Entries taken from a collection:
----------

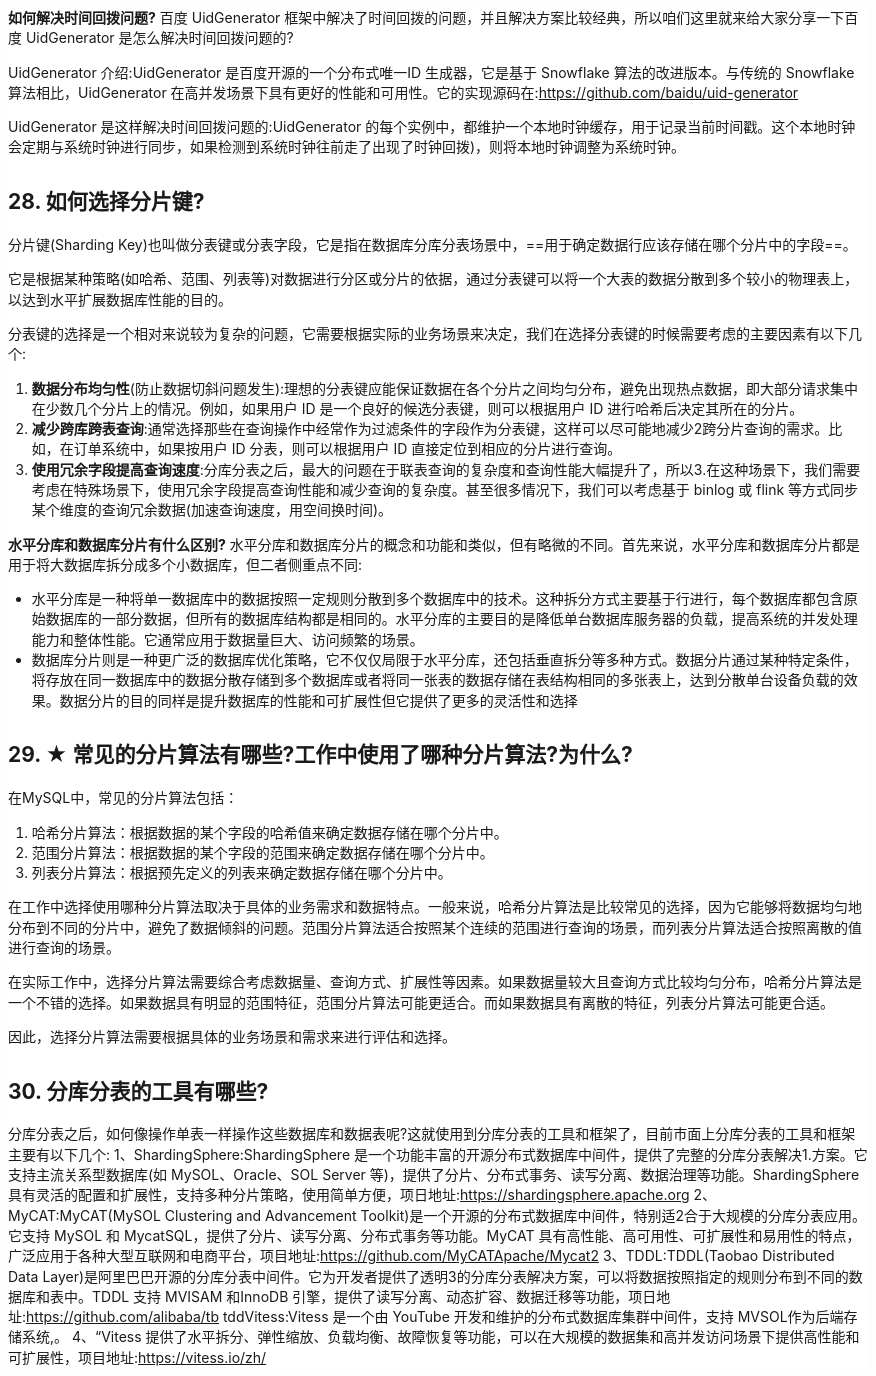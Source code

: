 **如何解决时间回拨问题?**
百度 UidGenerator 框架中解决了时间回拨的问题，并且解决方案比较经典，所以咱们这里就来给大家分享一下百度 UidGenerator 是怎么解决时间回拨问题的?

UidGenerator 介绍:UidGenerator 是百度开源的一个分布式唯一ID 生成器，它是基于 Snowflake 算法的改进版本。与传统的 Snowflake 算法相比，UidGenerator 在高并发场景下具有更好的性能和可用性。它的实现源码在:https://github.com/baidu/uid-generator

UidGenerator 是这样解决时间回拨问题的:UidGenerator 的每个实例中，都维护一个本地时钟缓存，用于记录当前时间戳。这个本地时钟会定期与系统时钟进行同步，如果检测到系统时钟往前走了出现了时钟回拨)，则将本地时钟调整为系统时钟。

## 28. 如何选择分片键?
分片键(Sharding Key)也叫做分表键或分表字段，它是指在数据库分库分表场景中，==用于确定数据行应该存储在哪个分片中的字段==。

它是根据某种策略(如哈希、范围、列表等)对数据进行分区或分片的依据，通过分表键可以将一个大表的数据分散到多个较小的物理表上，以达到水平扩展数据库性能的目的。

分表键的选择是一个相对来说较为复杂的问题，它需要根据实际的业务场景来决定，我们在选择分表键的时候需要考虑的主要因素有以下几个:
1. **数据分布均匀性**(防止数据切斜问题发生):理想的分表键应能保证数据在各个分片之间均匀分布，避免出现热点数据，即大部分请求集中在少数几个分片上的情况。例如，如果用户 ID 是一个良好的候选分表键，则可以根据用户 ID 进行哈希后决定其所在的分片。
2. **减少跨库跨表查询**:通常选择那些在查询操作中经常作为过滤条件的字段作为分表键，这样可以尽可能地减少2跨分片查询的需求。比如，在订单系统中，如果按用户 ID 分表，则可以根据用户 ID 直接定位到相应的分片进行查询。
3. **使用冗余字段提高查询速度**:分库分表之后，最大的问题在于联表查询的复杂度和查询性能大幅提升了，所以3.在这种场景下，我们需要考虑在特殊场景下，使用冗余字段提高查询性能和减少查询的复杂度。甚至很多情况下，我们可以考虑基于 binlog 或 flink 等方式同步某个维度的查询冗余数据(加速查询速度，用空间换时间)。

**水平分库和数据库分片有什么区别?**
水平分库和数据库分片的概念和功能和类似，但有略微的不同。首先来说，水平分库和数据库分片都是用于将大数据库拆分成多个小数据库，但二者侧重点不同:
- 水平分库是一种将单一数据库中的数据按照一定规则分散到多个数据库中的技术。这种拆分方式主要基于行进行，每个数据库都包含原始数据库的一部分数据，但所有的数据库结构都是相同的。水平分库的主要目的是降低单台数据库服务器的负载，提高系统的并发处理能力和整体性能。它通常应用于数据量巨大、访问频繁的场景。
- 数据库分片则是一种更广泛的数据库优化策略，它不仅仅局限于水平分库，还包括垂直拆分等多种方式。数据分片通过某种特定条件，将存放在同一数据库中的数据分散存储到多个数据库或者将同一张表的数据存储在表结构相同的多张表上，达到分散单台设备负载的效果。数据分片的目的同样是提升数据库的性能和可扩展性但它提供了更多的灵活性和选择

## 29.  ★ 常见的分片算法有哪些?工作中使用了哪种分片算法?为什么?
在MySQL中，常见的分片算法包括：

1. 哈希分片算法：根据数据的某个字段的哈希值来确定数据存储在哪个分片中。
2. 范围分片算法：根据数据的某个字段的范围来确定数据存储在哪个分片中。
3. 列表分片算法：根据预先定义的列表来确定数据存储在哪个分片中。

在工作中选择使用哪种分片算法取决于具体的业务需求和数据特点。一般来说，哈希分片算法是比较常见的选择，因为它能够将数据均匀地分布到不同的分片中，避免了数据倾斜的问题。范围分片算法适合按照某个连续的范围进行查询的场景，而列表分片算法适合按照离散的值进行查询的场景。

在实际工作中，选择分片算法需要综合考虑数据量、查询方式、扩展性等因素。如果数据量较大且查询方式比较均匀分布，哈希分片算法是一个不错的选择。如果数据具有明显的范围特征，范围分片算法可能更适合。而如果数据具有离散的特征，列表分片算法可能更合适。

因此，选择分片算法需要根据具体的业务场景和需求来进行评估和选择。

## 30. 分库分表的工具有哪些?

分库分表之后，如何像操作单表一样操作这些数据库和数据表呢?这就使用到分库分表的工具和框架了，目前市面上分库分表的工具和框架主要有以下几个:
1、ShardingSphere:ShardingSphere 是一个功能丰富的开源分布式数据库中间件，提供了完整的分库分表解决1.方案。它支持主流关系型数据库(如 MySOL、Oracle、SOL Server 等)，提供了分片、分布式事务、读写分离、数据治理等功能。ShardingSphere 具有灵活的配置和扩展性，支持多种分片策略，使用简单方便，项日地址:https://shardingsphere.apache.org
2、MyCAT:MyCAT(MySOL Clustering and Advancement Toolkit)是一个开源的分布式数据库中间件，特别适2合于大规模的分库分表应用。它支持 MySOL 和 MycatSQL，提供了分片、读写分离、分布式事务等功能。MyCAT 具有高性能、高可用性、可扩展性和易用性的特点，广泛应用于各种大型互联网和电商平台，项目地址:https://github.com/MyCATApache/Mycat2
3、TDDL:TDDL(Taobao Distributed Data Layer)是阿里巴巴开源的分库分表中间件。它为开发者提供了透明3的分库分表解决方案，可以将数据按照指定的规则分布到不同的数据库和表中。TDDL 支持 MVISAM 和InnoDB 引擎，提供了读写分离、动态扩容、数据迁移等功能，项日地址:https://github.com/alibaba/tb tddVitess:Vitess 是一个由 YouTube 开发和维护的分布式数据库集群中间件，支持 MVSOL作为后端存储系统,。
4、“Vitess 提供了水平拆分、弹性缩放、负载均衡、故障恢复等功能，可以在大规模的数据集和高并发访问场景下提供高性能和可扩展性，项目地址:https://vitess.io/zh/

----------

## PROBLEM
Given the records above, return exactly the lines starting at the line containing "- 数据库分片则是一种更广泛" and ending at the line containing "## 30. 分库分表的工具有哪些?", including both.

## SOLVED EXERCISE
- 数据库分片则是一种更广泛的数据库优化策略，它不仅仅局限于水平分库，还包括垂直拆分等多种方式。数据分片通过某种特定条件，将存放在同一数据库中的数据分散存储到多个数据库或者将同一张表的数据存储在表结构相同的多张表上，达到分散单台设备负载的效果。数据分片的目的同样是提升数据库的性能和可扩展性但它提供了更多的灵活性和选择

## 29.  ★ 常见的分片算法有哪些?工作中使用了哪种分片算法?为什么?
在MySQL中，常见的分片算法包括：

1. 哈希分片算法：根据数据的某个字段的哈希值来确定数据存储在哪个分片中。
2. 范围分片算法：根据数据的某个字段的范围来确定数据存储在哪个分片中。
3. 列表分片算法：根据预先定义的列表来确定数据存储在哪个分片中。

在工作中选择使用哪种分片算法取决于具体的业务需求和数据特点。一般来说，哈希分片算法是比较常见的选择，因为它能够将数据均匀地分布到不同的分片中，避免了数据倾斜的问题。范围分片算法适合按照某个连续的范围进行查询的场景，而列表分片算法适合按照离散的值进行查询的场景。

在实际工作中，选择分片算法需要综合考虑数据量、查询方式、扩展性等因素。如果数据量较大且查询方式比较均匀分布，哈希分片算法是一个不错的选择。如果数据具有明显的范围特征，范围分片算法可能更适合。而如果数据具有离散的特征，列表分片算法可能更合适。

因此，选择分片算法需要根据具体的业务场景和需求来进行评估和选择。

## 30. 分库分表的工具有哪些?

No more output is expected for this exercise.